§ Work request
Within the records below, reproduce without change the lines from the line that has "JavaScript is disabled" through the line that has "2/15/2018 8:02:56 AM", and only those.

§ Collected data
⁂
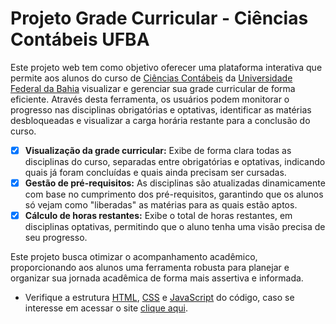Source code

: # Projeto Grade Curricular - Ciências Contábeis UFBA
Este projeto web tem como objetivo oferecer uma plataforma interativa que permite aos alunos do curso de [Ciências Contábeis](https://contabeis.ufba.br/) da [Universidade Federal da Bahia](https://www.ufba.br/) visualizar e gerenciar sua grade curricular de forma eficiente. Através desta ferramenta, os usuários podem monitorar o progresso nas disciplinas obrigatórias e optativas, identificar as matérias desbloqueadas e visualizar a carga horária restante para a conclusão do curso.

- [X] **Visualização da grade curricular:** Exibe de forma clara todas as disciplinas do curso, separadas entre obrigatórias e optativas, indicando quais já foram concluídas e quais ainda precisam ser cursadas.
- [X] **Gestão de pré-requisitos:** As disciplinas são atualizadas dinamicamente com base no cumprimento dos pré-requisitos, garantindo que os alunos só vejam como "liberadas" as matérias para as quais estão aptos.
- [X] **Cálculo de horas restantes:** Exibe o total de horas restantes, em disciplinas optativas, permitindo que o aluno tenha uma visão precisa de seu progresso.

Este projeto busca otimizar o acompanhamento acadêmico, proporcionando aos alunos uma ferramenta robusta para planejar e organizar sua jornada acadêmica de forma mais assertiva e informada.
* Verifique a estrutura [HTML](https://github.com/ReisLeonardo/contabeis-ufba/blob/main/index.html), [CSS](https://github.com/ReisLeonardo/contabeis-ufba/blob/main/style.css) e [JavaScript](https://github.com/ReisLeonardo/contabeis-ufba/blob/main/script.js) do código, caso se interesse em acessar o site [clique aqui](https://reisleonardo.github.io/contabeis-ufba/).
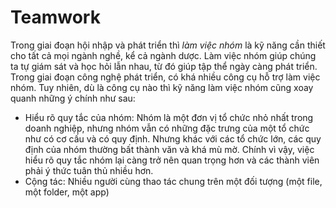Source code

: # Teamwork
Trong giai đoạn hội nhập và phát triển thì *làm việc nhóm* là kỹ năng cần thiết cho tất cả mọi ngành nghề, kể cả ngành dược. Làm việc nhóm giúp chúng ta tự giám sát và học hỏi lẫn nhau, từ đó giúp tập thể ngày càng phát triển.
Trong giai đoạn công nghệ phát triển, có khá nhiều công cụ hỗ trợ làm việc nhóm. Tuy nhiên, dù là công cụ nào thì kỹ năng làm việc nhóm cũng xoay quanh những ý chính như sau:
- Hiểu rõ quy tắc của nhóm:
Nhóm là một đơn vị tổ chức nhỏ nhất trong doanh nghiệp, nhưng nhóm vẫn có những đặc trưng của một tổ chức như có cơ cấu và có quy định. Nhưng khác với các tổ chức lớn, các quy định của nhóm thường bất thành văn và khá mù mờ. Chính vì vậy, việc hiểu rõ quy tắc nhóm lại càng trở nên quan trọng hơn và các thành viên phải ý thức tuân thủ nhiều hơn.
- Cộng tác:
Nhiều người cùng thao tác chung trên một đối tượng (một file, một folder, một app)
⁂
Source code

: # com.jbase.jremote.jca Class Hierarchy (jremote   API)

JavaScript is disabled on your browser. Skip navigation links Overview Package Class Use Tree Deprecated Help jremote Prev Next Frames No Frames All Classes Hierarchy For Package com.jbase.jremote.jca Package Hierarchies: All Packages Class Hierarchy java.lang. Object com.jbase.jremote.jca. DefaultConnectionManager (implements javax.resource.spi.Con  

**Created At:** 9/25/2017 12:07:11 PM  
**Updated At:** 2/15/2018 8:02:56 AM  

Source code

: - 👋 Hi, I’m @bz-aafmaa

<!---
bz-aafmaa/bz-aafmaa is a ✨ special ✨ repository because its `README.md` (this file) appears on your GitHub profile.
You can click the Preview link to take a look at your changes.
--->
⁂
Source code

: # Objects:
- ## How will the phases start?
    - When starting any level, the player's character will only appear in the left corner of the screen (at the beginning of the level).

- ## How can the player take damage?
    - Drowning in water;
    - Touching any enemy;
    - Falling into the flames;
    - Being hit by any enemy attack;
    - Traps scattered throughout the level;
⁂
§ Your response
JavaScript is disabled on your browser. Skip navigation links Overview Package Class Use Tree Deprecated Help jremote Prev Next Frames No Frames All Classes Hierarchy For Package com.jbase.jremote.jca Package Hierarchies: All Packages Class Hierarchy java.lang. Object com.jbase.jremote.jca. DefaultConnectionManager (implements javax.resource.spi.Con  

**Created At:** 9/25/2017 12:07:11 PM  
**Updated At:** 2/15/2018 8:02:56 AM  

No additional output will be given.